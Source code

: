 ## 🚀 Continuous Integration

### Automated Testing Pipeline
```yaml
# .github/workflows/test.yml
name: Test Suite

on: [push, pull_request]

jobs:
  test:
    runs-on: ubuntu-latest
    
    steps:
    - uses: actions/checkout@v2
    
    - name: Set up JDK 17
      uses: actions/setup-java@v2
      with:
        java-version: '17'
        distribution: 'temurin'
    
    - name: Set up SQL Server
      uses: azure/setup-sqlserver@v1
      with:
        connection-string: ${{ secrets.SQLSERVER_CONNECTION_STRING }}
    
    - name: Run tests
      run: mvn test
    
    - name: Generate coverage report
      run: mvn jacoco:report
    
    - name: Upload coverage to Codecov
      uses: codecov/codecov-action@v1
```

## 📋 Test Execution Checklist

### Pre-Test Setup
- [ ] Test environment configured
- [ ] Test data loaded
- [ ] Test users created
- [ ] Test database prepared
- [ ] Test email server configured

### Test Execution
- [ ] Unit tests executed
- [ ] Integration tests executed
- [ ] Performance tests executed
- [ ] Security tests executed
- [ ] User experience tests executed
------------------------
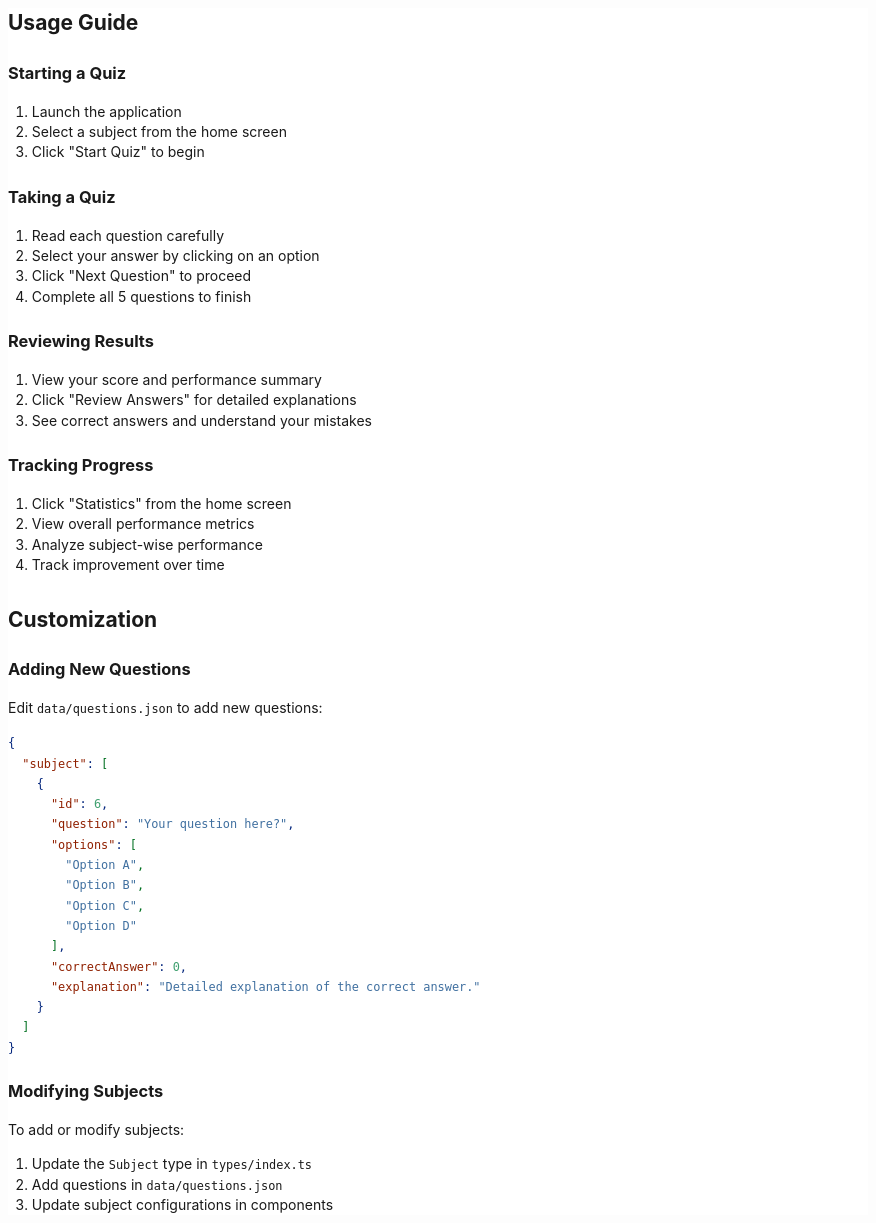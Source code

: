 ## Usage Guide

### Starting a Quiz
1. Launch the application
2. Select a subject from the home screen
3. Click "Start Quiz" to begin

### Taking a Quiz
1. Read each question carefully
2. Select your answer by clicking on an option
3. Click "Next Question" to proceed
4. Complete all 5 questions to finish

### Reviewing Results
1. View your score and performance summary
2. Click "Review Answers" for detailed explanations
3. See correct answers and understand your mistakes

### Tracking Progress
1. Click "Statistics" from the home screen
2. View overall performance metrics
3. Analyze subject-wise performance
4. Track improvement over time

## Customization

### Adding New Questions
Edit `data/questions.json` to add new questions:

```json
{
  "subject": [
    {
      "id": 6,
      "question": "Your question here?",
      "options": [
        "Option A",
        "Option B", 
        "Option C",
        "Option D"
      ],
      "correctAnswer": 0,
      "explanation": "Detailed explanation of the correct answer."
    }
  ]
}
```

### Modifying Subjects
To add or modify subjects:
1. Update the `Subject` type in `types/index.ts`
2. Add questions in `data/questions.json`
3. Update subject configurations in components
------------------------
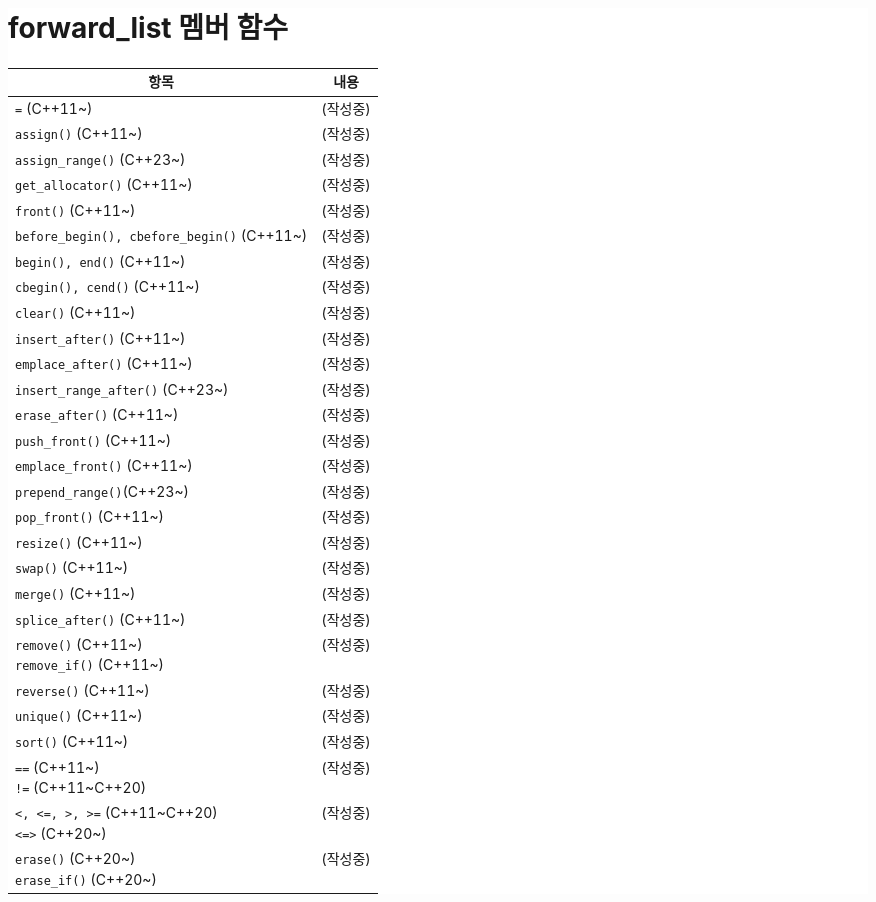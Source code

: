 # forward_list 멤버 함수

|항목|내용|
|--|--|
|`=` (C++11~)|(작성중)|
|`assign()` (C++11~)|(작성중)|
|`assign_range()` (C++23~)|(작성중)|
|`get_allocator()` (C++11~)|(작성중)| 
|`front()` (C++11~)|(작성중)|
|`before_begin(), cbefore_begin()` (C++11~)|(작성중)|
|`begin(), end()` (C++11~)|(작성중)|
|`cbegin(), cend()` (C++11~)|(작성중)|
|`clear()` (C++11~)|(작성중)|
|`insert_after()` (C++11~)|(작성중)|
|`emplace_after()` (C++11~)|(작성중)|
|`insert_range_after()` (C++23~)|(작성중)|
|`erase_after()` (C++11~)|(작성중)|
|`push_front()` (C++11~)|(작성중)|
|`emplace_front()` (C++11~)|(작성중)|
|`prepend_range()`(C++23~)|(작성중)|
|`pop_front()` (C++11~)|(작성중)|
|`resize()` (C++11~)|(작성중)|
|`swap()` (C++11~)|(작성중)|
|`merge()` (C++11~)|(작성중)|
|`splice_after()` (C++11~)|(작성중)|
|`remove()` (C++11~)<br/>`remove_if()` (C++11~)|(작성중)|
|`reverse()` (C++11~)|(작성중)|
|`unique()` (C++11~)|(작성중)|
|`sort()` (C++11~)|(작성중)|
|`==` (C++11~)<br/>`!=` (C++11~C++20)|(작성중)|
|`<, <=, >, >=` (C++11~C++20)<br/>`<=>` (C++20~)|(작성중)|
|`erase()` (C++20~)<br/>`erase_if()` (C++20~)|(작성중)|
------------------------
What you give back must be the stretch above, starting at the line with "- [ ] Test data loaded" and ending at the line with "- [ ] User experience tests executed", copied exactly.

- [ ] Test data loaded
- [ ] Test users created
- [ ] Test database prepared
- [ ] Test email server configured

### Test Execution
- [ ] Unit tests executed
- [ ] Integration tests executed
- [ ] Performance tests executed
- [ ] Security tests executed
- [ ] User experience tests executed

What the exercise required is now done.